_PROBLEM TO WORK ON_
Match the word "Group". Return each line of the data below where it appears.

Stored items
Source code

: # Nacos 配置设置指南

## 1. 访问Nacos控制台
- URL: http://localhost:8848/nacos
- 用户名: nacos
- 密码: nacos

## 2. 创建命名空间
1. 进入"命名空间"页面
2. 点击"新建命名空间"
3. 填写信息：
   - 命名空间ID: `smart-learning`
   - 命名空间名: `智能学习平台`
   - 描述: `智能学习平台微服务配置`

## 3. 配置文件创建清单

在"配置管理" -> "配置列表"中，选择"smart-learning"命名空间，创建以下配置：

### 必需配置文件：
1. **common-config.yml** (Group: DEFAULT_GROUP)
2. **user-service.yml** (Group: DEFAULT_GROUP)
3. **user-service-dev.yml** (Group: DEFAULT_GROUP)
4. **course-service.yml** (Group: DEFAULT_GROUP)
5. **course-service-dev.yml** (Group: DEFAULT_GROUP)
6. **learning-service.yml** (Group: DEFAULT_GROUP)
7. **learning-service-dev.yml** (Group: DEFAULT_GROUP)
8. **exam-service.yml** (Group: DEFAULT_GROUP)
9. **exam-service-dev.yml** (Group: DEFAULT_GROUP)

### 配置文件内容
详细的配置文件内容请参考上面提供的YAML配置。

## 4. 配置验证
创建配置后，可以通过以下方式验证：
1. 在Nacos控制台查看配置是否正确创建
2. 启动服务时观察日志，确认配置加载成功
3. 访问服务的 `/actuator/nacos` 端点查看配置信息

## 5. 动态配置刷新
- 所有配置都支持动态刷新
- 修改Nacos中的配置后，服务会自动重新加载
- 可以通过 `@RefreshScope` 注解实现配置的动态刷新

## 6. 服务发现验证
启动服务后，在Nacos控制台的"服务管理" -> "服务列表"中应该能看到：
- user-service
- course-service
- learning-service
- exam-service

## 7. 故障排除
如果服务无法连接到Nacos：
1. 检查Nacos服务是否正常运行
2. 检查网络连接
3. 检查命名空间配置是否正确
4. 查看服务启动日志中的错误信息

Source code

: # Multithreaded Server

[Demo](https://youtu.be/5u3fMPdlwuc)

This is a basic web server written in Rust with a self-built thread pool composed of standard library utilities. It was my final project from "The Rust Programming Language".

==

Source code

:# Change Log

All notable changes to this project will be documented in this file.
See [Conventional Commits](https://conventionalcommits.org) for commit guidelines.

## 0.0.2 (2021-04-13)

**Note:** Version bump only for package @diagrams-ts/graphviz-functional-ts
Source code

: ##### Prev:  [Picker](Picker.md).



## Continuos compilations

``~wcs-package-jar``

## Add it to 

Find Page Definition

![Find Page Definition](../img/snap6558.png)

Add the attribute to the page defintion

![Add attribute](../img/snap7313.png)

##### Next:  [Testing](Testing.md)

_TASK ANSWER_
1. **common-config.yml** (Group: DEFAULT_GROUP)
2. **user-service.yml** (Group: DEFAULT_GROUP)
3. **user-service-dev.yml** (Group: DEFAULT_GROUP)
4. **course-service.yml** (Group: DEFAULT_GROUP)
5. **course-service-dev.yml** (Group: DEFAULT_GROUP)
6. **learning-service.yml** (Group: DEFAULT_GROUP)
7. **learning-service-dev.yml** (Group: DEFAULT_GROUP)
8. **exam-service.yml** (Group: DEFAULT_GROUP)
9. **exam-service-dev.yml** (Group: DEFAULT_GROUP)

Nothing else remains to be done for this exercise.